-- Problem requirements --
Within the listing below, please copy exactly the lines between the line holding "An e-learning website" and the line holding "the images :**", inclusive.

** Dataset content follows **

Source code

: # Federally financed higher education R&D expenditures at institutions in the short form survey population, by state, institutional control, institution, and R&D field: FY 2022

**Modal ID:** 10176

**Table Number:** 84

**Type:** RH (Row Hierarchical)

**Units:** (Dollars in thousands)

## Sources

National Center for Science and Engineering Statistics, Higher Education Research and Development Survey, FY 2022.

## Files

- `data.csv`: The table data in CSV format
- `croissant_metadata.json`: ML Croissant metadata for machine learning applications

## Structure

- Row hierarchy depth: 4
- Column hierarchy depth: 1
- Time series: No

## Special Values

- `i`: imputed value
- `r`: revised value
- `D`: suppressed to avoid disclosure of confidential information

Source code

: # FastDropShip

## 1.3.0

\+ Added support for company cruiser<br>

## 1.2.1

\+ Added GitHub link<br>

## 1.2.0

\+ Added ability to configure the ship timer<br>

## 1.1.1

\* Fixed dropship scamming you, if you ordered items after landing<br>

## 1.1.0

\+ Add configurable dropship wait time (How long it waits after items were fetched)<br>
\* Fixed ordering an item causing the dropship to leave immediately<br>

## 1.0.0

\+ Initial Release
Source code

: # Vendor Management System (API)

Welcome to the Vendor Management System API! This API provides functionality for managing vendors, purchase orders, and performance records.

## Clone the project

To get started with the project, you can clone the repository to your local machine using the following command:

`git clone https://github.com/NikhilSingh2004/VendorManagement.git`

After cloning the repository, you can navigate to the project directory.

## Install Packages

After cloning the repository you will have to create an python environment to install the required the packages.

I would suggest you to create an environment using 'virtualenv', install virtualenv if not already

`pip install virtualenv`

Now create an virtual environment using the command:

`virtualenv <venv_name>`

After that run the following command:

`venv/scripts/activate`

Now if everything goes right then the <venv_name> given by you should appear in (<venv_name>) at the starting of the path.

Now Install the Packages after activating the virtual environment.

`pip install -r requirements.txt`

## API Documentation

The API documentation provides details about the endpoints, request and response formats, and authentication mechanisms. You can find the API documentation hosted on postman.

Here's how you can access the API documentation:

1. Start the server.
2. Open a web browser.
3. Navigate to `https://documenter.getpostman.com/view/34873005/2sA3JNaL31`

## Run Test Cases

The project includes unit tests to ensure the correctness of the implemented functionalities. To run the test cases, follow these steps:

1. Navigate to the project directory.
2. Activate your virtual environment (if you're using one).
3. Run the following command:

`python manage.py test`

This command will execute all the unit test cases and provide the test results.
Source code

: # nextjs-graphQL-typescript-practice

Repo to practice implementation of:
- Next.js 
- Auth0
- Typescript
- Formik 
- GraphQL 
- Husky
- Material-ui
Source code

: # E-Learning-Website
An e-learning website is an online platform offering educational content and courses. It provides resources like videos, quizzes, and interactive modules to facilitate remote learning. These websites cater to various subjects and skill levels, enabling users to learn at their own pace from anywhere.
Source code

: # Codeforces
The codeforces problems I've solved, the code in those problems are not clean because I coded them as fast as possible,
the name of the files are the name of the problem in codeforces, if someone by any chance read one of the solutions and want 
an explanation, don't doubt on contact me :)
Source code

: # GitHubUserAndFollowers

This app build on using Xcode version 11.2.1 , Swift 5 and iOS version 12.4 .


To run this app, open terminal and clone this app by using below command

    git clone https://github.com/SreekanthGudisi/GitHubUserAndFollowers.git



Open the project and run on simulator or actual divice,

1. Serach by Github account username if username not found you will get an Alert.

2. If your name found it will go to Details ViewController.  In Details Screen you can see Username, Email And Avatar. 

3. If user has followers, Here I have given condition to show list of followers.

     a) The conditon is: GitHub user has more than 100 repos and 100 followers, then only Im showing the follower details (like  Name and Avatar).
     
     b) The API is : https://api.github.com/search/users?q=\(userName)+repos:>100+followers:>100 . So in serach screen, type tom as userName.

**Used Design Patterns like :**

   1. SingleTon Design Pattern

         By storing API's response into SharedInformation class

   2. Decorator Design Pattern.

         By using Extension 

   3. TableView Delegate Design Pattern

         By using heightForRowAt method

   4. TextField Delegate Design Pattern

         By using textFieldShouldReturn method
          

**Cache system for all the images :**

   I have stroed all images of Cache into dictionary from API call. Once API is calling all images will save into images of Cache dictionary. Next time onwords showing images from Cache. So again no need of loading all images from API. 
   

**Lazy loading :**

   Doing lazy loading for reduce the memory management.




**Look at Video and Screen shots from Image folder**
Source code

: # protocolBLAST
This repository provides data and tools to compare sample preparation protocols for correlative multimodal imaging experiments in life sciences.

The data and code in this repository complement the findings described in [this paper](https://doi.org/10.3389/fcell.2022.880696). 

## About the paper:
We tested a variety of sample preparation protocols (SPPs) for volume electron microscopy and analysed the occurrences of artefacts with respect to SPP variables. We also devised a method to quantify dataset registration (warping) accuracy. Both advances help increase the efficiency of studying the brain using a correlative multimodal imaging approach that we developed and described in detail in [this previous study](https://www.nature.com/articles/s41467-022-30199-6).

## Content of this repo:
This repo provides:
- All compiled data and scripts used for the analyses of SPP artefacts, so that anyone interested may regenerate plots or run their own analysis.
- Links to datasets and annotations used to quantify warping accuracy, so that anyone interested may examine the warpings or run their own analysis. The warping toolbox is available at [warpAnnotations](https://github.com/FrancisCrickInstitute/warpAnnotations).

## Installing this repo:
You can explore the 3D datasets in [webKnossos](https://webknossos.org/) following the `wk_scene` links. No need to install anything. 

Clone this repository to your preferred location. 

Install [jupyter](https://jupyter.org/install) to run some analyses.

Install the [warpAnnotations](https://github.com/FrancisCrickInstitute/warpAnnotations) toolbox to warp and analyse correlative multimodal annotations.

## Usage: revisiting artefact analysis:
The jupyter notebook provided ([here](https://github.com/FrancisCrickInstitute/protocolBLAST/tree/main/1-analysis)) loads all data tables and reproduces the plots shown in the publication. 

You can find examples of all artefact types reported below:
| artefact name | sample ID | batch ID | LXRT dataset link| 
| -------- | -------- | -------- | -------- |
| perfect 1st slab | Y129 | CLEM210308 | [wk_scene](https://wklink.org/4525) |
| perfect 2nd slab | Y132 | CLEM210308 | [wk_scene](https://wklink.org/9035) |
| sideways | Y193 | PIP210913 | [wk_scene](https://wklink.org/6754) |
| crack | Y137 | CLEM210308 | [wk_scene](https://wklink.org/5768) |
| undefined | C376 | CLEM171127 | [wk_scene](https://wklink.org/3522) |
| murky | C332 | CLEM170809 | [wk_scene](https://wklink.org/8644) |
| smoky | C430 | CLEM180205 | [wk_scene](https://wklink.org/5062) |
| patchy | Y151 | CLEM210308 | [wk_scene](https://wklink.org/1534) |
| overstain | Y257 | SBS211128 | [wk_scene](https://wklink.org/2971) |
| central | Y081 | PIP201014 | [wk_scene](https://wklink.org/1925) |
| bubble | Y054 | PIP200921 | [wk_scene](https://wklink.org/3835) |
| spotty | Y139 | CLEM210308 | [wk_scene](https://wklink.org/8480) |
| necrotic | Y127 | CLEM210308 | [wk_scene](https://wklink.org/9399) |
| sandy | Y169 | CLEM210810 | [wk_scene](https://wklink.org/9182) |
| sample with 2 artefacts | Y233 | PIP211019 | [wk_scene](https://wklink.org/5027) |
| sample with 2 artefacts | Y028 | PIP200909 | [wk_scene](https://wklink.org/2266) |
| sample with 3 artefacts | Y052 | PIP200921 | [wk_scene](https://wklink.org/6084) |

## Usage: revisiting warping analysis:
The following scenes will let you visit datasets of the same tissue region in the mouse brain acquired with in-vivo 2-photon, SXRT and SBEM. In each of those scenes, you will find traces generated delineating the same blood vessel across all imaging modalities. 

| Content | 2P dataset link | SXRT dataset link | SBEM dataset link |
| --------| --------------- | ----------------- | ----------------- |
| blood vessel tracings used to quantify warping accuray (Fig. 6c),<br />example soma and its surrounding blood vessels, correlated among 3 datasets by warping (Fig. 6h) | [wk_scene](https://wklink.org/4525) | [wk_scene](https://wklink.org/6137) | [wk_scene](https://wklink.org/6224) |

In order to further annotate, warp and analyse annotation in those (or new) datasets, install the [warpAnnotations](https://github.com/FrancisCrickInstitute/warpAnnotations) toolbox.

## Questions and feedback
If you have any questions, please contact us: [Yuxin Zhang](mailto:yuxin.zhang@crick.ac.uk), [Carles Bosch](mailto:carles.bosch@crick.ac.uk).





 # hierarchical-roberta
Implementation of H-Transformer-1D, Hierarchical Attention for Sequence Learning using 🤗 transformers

** End of Dataset content **

-- Result for this task --
An e-learning website is an online platform offering educational content and courses. It provides resources like videos, quizzes, and interactive modules to facilitate remote learning. These websites cater to various subjects and skill levels, enabling users to learn at their own pace from anywhere.
Source code

: # Codeforces
The codeforces problems I've solved, the code in those problems are not clean because I coded them as fast as possible,
the name of the files are the name of the problem in codeforces, if someone by any chance read one of the solutions and want 
an explanation, don't doubt on contact me :)
Source code

: # GitHubUserAndFollowers

This app build on using Xcode version 11.2.1 , Swift 5 and iOS version 12.4 .


To run this app, open terminal and clone this app by using below command

    git clone https://github.com/SreekanthGudisi/GitHubUserAndFollowers.git



Open the project and run on simulator or actual divice,

1. Serach by Github account username if username not found you will get an Alert.

2. If your name found it will go to Details ViewController.  In Details Screen you can see Username, Email And Avatar. 

3. If user has followers, Here I have given condition to show list of followers.

     a) The conditon is: GitHub user has more than 100 repos and 100 followers, then only Im showing the follower details (like  Name and Avatar).
     
     b) The API is : https://api.github.com/search/users?q=\(userName)+repos:>100+followers:>100 . So in serach screen, type tom as userName.

**Used Design Patterns like :**

   1. SingleTon Design Pattern

         By storing API's response into SharedInformation class

   2. Decorator Design Pattern.

         By using Extension 

   3. TableView Delegate Design Pattern

         By using heightForRowAt method

   4. TextField Delegate Design Pattern

         By using textFieldShouldReturn method
          

**Cache system for all the images :**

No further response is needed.